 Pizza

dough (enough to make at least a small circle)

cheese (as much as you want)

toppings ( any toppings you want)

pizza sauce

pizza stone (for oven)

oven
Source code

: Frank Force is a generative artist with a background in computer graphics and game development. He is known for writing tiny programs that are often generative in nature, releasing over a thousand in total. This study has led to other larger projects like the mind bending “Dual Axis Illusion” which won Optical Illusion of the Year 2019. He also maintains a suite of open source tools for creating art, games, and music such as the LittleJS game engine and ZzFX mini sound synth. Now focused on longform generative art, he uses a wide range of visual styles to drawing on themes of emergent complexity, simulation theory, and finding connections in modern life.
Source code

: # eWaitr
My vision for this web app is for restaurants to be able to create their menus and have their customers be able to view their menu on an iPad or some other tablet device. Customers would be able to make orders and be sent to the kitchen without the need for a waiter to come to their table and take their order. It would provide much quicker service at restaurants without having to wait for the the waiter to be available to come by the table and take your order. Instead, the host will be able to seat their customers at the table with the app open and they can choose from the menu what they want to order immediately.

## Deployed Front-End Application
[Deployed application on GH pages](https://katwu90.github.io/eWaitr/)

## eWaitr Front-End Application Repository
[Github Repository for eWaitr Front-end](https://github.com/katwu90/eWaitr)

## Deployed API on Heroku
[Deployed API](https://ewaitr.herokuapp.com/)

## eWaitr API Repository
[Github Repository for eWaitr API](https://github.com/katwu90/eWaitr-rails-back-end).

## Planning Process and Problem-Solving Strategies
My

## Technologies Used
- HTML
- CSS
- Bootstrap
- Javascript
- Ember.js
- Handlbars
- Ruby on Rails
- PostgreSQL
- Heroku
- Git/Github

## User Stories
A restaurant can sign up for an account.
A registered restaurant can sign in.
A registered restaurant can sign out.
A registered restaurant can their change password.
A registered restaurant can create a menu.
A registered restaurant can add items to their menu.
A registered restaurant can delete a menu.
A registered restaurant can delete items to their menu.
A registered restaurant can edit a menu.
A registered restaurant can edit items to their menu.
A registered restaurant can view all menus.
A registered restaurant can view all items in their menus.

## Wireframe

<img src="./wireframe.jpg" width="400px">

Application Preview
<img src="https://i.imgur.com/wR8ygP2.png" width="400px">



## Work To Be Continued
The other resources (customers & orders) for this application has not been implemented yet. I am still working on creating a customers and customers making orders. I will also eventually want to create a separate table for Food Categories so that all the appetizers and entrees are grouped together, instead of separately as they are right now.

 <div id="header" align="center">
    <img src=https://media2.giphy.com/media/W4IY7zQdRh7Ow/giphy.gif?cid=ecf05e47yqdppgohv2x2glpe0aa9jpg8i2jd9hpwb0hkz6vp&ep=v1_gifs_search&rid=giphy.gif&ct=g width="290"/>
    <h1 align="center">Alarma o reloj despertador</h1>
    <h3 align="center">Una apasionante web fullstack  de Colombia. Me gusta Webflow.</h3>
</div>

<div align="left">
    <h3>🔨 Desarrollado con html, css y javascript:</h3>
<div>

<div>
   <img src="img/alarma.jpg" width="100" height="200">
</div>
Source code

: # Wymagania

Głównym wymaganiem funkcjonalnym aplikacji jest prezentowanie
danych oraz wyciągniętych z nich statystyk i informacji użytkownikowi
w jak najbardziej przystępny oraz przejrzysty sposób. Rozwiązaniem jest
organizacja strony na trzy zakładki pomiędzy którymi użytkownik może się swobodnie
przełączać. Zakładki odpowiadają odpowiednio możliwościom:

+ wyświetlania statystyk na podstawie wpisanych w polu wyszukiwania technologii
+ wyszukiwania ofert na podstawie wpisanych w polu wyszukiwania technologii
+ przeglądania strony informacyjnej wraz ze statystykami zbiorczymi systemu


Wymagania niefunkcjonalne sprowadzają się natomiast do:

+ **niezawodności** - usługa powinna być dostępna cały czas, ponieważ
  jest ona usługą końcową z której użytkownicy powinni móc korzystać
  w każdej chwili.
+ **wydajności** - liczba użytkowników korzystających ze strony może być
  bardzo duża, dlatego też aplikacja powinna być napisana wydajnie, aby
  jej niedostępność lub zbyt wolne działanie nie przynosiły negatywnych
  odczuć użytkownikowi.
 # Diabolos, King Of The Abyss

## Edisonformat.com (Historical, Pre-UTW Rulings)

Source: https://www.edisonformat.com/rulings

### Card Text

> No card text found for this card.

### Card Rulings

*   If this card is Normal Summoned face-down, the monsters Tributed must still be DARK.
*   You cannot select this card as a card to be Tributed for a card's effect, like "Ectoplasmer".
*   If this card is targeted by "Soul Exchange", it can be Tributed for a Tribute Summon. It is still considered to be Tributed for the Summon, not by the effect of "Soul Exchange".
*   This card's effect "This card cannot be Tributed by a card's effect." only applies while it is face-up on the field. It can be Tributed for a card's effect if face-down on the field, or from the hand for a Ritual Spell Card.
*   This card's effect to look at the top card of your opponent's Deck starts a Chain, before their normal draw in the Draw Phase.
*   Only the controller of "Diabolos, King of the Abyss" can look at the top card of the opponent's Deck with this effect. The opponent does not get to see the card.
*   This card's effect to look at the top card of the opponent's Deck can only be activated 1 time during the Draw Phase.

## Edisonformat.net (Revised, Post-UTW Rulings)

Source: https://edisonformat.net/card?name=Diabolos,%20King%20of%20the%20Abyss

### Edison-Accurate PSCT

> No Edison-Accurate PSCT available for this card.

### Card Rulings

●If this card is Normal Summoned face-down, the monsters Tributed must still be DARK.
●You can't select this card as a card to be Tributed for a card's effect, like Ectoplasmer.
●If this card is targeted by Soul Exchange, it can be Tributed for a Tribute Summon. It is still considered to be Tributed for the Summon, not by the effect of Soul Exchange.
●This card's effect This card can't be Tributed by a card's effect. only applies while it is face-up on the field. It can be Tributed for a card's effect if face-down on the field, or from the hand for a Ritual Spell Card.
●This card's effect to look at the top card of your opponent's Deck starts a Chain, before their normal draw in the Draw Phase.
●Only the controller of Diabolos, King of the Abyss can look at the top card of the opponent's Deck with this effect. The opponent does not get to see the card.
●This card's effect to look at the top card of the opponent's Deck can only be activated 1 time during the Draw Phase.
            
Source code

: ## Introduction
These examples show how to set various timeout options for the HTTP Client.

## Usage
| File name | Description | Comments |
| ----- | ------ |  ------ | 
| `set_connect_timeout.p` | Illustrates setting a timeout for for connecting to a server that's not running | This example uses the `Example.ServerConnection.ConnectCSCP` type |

........

» **Task brief**: Return all lines of the material above in which "customers" occurs.

» **Result below**:
My vision for this web app is for restaurants to be able to create their menus and have their customers be able to view their menu on an iPad or some other tablet device. Customers would be able to make orders and be sent to the kitchen without the need for a waiter to come to their table and take their order. It would provide much quicker service at restaurants without having to wait for the the waiter to be available to come by the table and take your order. Instead, the host will be able to seat their customers at the table with the app open and they can choose from the menu what they want to order immediately.
The other resources (customers & orders) for this application has not been implemented yet. I am still working on creating a customers and customers making orders. I will also eventually want to create a separate table for Food Categories so that all the appetizers and entrees are grouped together, instead of separately as they are right now.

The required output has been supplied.